What I was attempting to do, what my goal was, what I was striving for? I was trying to capture that one image that truly portrays the object in question. I’ve found that taking the same picture, over and over, with different hardware, different software, different lighting, different time of day, all of that helps.
It’s looking for that one image that can really evoke emotions. What is the distilled essence of a particular thing? As a Virgo, you’ve got a sharp eye for detail. And yet, you also understand the subtle nuance of long shadow, the deep shade of an afternoon, how even the midday sun is low on the horizon in the middle of the winter (Northern Hemisphere). That brings about a finer appreciation for the hunt for that one, perfect shot of something.
Libra: "Those aren’t real pop tarts, are they?" I could say that the girl addressing me could easily be termed a “pop tart,” but I don’t think that’s how this is going to go. She was complaining, eloquently and gently, that my choice of breakfast pastries wasn’t so hot.

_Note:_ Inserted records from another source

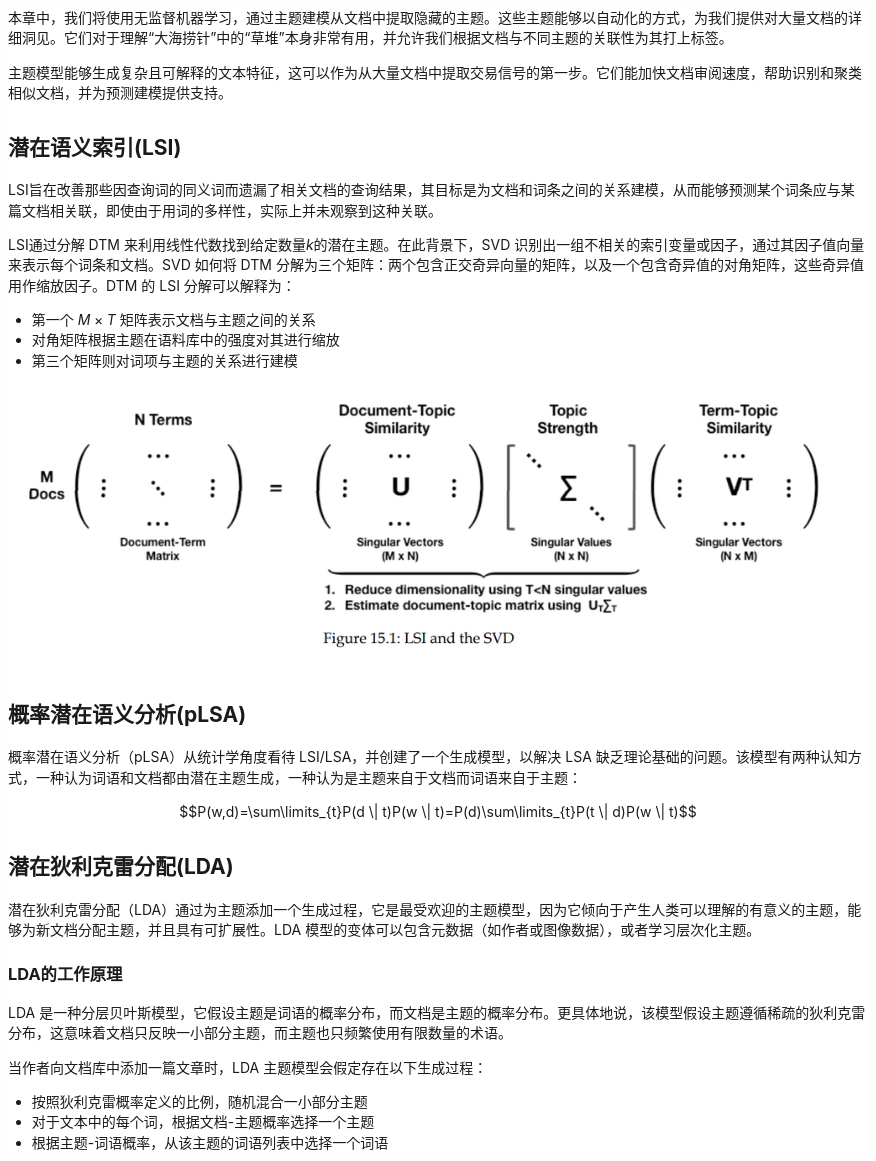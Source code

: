 本章中，我们将使⽤⽆监督机器学习，通过主题建模从⽂档中提取隐藏的主题。这些主题能够以⾃动化的⽅式，为我们提供对⼤量⽂档的详细洞⻅。它们对于理解“⼤海捞针”中的“草堆”本身⾮常有⽤，并允许我们根据⽂档与不同主题的关联性为其打上标签。

主题模型能够⽣成复杂且可解释的⽂本特征，这可以作为从⼤量⽂档中提取交易信号的第⼀步。它们能加快⽂档审阅速度，帮助识别和聚类相似⽂档，并为预测建模提供⽀持。

## 潜在语义索引(LSI)

LSI旨在改善那些因查询词的同义词⽽遗漏了相关⽂档的查询结果，其⽬标是为⽂档和词条之间的关系建模，从⽽能够预测某个词条应与某篇⽂档相关联，即使由于⽤词的多样性，实际上并未观察到这种关联。

LSI通过分解 DTM 来利⽤线性代数找到给定数量$k$的潜在主题。在此背景下，SVD 识别出⼀组不相关的索引变量或因⼦，通过其因⼦值向量来表示每个词条和⽂档。SVD 如何将 DTM 分解为三个矩阵：两个包含正交奇异向量的矩阵，以及⼀个包含奇异值的对⻆矩阵，这些奇异值⽤作缩放因⼦。DTM 的 LSI 分解可以解释为：

- 第⼀个 $M × T$ 矩阵表示⽂档与主题之间的关系
- 对⻆矩阵根据主题在语料库中的强度对其进⾏缩放
- 第三个矩阵则对词项与主题的关系进⾏建模

<div style="text-align: center;">
<img src="/assets/images/LLM学习/机器学习与金融量化/LSI-SVD.png" alt="描述文字" width="880" height="280">
</div>

## 概率潜在语义分析(pLSA)

概率潜在语义分析（pLSA）从统计学⻆度看待 LSI/LSA，并创建了⼀个⽣成模型，以解决 LSA 缺乏理论基础的问题。该模型有两种认知方式，一种认为词语和文档都由潜在主题生成，一种认为是主题来自于文档而词语来自于主题：

$$P(w,d)=\sum\limits_{t}P(d \| t)P(w \| t)=P(d)\sum\limits_{t}P(t \| d)P(w \| t)$$

## 潜在狄利克雷分配(LDA)

潜在狄利克雷分配（LDA）通过为主题添加⼀个⽣成过程，它是最受欢迎的主题模型，因为它倾向于产⽣⼈类可以理解的有意义的主题，能够为新⽂档分配主题，并且具有可扩展性。LDA 模型的变体可以包含元数据（如作者或图像数据），或者学习层次化主题。

### LDA的工作原理

LDA 是⼀种分层⻉叶斯模型，它假设主题是词语的概率分布，⽽⽂档是主题的概率分布。更具体地说，该模型假设主题遵循稀疏的狄利克雷分布，这意味着⽂档只反映⼀⼩部分主题，⽽主题也只频繁使⽤有限数量的术语。

当作者向⽂档库中添加⼀篇⽂章时，LDA 主题模型会假定存在以下⽣成过程：

- 按照狄利克雷概率定义的⽐例，随机混合⼀⼩部分主题
- 对于⽂本中的每个词，根据⽂档-主题概率选择⼀个主题
- 根据主题-词语概率，从该主题的词语列表中选择⼀个词语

It’s fishing food. It’s hurricane supplies. It’s pop tarts only they were called "toaster pastries" for some knock-off legal rule. "But the strawberry, it isn’t, you know, strawberry colored." Which was a minor let down. And the flavor wasn’t that full-on "artificial strawberry flavor," either. Color wasn’t right, flavor wasn’t strong enough, just wasn’t that good, all unnatural product the girl was used to. I ate the parts she didn’t. Tasted fine to me, sort of a combination between cardboard, saw dust, sugar and jam that has no natural ingredients.
Frame of reference is very important. During the festival times, it’s more important than ever to make sure that our little Libra friends don’t — like I did — lose that point of reference. Fake stuff is supposed to taste like fake, sugary, gooey goodness. With preservatives, I’m sure.

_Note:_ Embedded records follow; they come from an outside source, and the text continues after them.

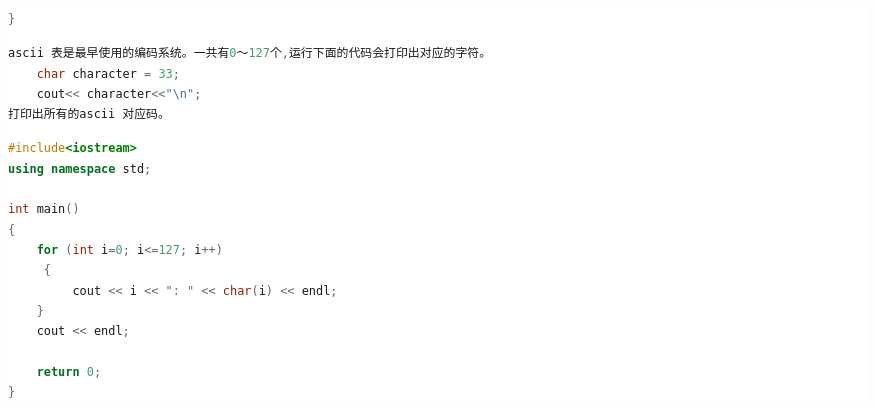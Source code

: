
```c++
}
```

```c++
ascii 表是最早使用的编码系统。一共有0～127个,运行下面的代码会打印出对应的字符。
    char character = 33; 
    cout<< character<<"\n";
打印出所有的ascii 对应码。
```

```c++
#include<iostream>
using namespace std;

int main()
{
    for (int i=0; i<=127; i++)
     {
         cout << i << ": " << char(i) << endl;
    }  
    cout << endl;
    
    return 0;
}

```

```
```











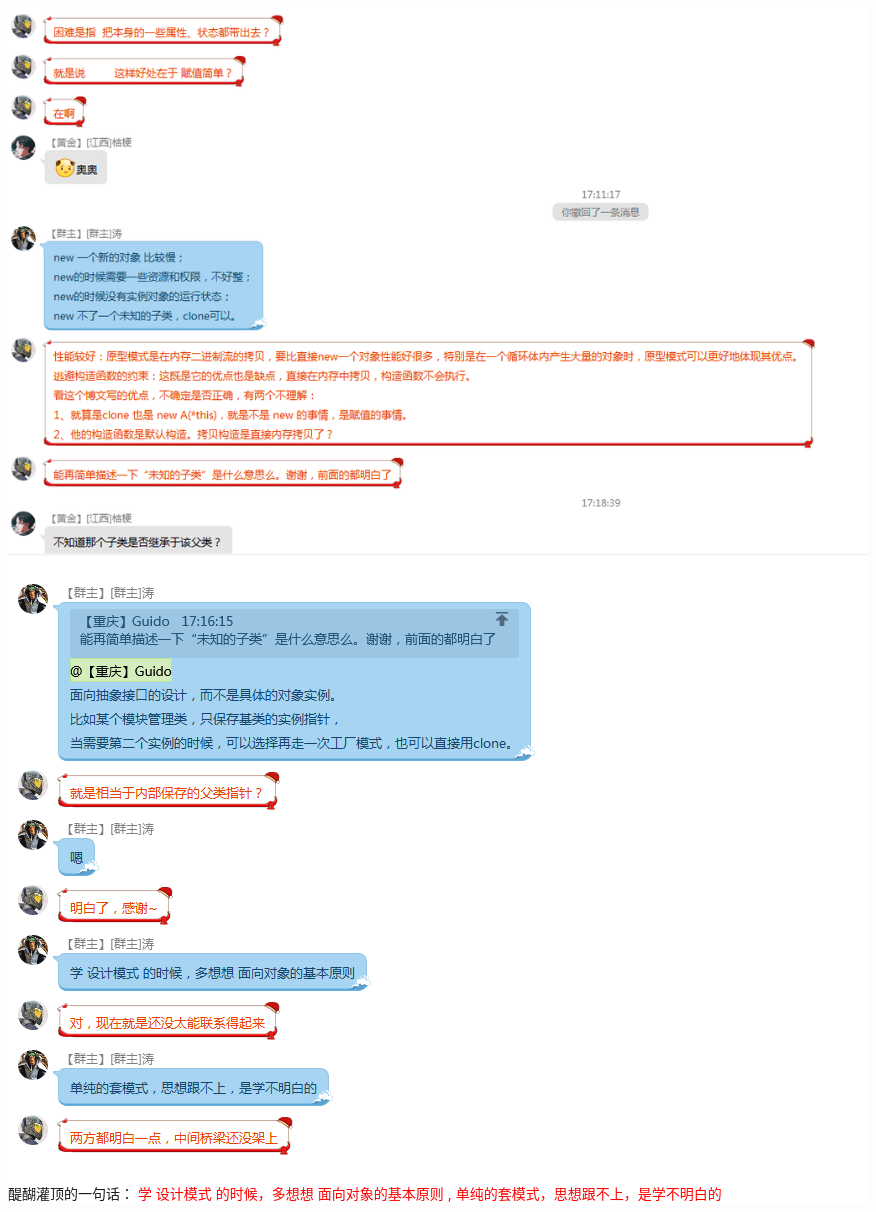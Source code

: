 ![1627551926433](images/1627551926433.png)

![1627551938361](images/1627551938361.png)

醍醐灌顶的一句话：<font color=red> 学 设计模式 的时候，多想想 面向对象的基本原则 , 单纯的套模式，思想跟不上，是学不明白的 </font>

Scorpio: There’s a kind of perverse pleasure to be found in the way the planets and the Xmas material all plays out. It’s fun, in a weird way, and only a good Scorpio will truly appreciate the material herein.
Starts with a certain amount of pressure, and if you will just stand off to the side a little, none of this pressure will get you. It’s like being in the first couple of rows at Sea World. Too close? First row, second row? Might get splashed, especially if the animals are rambunctious today. This week. Which they are.

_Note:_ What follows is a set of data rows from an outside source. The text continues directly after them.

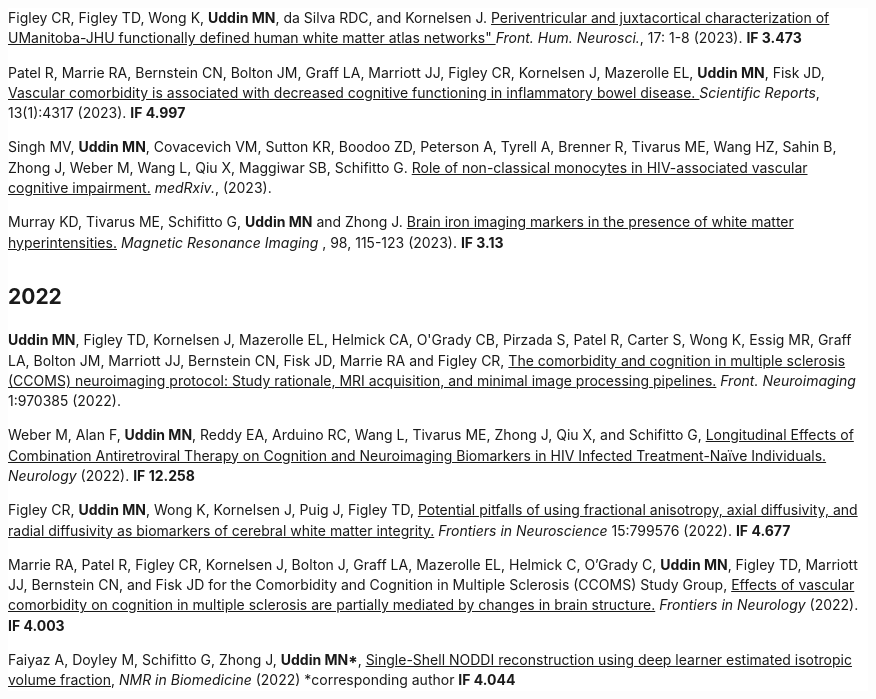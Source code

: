 
Figley CR, Figley TD, Wong K, <strong>Uddin MN</strong>, da Silva RDC, and Kornelsen J. <a href="https://www.frontiersin.org/articles/10.3389/fnhum.2023.1196624/full" target="_blank">Periventricular and juxtacortical characterization of UManitoba-JHU functionally defined human white matter atlas networks" </a> <i>Front. Hum. Neurosci.</i>, 17: 1-8 (2023). <strong>IF 3.473</strong> 


Patel R, Marrie RA, Bernstein CN, Bolton JM, Graff LA, Marriott JJ, Figley CR, Kornelsen J, Mazerolle EL, <strong>Uddin MN</strong>, Fisk JD, <a href="https://pubmed.ncbi.nlm.nih.gov/36922532/" target="_blank">Vascular comorbidity is associated with decreased cognitive functioning in inflammatory bowel disease. </a> <i>Scientific Reports</i>, 13(1):4317 (2023).  <strong>IF 4.997</strong> 


Singh MV, <strong>Uddin MN</strong>, Covacevich VM, Sutton KR, Boodoo ZD, Peterson A, Tyrell A, Brenner R, Tivarus ME, Wang HZ, Sahin B, Zhong J, Weber M, Wang L, Qiu X, Maggiwar SB, Schifitto G. <a href="https://www.medrxiv.org/content/10.1101/2023.03.24.23287660v1" target="_blank">Role of non-classical monocytes in HIV-associated vascular cognitive impairment.</a> <i>medRxiv.</i>, (2023).

Murray KD, Tivarus ME, Schifitto G, <strong>Uddin MN</strong> and Zhong J. <a href="https://www.nature.com/articles/s41598-021-87801-y" target="_blank">Brain iron imaging markers in the presence of white matter hyperintensities.</a> <i>Magnetic Resonance Imaging </i>, 98, 115-123 (2023).      <strong>IF 3.13</strong> 


## 2022
<strong>Uddin MN</strong>, Figley TD, Kornelsen J, Mazerolle EL, Helmick CA, O'Grady CB, Pirzada S, Patel R, Carter S, Wong K, Essig MR, Graff LA, Bolton JM, Marriott JJ, Bernstein CN, Fisk JD, Marrie RA and Figley CR, <a href="https://www.frontiersin.org/articles/10.3389/fnimg.2022.970385/full" target="_blank">The comorbidity and cognition in multiple sclerosis (CCOMS) neuroimaging protocol: Study rationale, MRI acquisition, and minimal image processing pipelines.</a> <i>Front. Neuroimaging</i> 1:970385 (2022).

Weber M, Alan F, <strong>Uddin MN</strong>, Reddy EA, Arduino RC, Wang L, Tivarus ME, Zhong J, Qiu X, and Schifitto G, <a href="https://pubmed.ncbi.nlm.nih.gov/35732504/" target="_blank">Longitudinal Effects of Combination Antiretroviral Therapy on Cognition and Neuroimaging Biomarkers in HIV Infected Treatment-Naïve Individuals.</a> <i>Neurology</i> (2022).       <strong>IF 12.258</strong> 

Figley CR, <strong>Uddin MN</strong>, Wong K, Kornelsen J, Puig J, Figley TD, <a href="https://www.frontiersin.org/articles/10.3389/fnins.2021.799576/full" target="_blank">Potential pitfalls of using fractional anisotropy, axial diffusivity, and radial diffusivity as biomarkers of cerebral white matter integrity.</a> <i>Frontiers in Neuroscience</i> 15:799576 (2022).
<strong>IF 4.677</strong> 

Marrie RA, Patel R, Figley CR, Kornelsen J, Bolton J, Graff LA, Mazerolle EL, Helmick C, O’Grady C, <strong>Uddin MN</strong>, Figley TD, Marriott JJ, Bernstein CN, and Fisk JD for the Comorbidity and Cognition in Multiple Sclerosis (CCOMS) Study Group, <a href="https://www.frontiersin.org/articles/10.3389/fneur.2022.910014/abstract" target="_blank"> Effects of vascular comorbidity on cognition in multiple sclerosis are partially mediated by changes in brain structure.</a> <i>Frontiers in Neurology</i> (2022).
<strong>IF 4.003</strong> 

Faiyaz A, Doyley M, Schifitto G, Zhong J, <strong>Uddin MN*</strong>, <a href="https://analyticalsciencejournals.onlinelibrary.wiley.com/doi/10.1002/nbm.4628" target="_blank">Single-Shell NODDI reconstruction using deep learner estimated isotropic volume fraction</a>, <i>NMR in Biomedicine</i> (2022) *corresponding author  <strong>IF 4.044</strong>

But as a good Scorpio, you heed my advice, and you stand off to one side? Or, like in the Sea World example? You make sure you’re out of the splash zone? You will be okay. It’s winter time here, and while some of the days have been down right warm, not every day is like that, and that sea world water is cold. Wet and cold. Not really welcome. Stand off to one side? Don’t sit front and center? See how this works?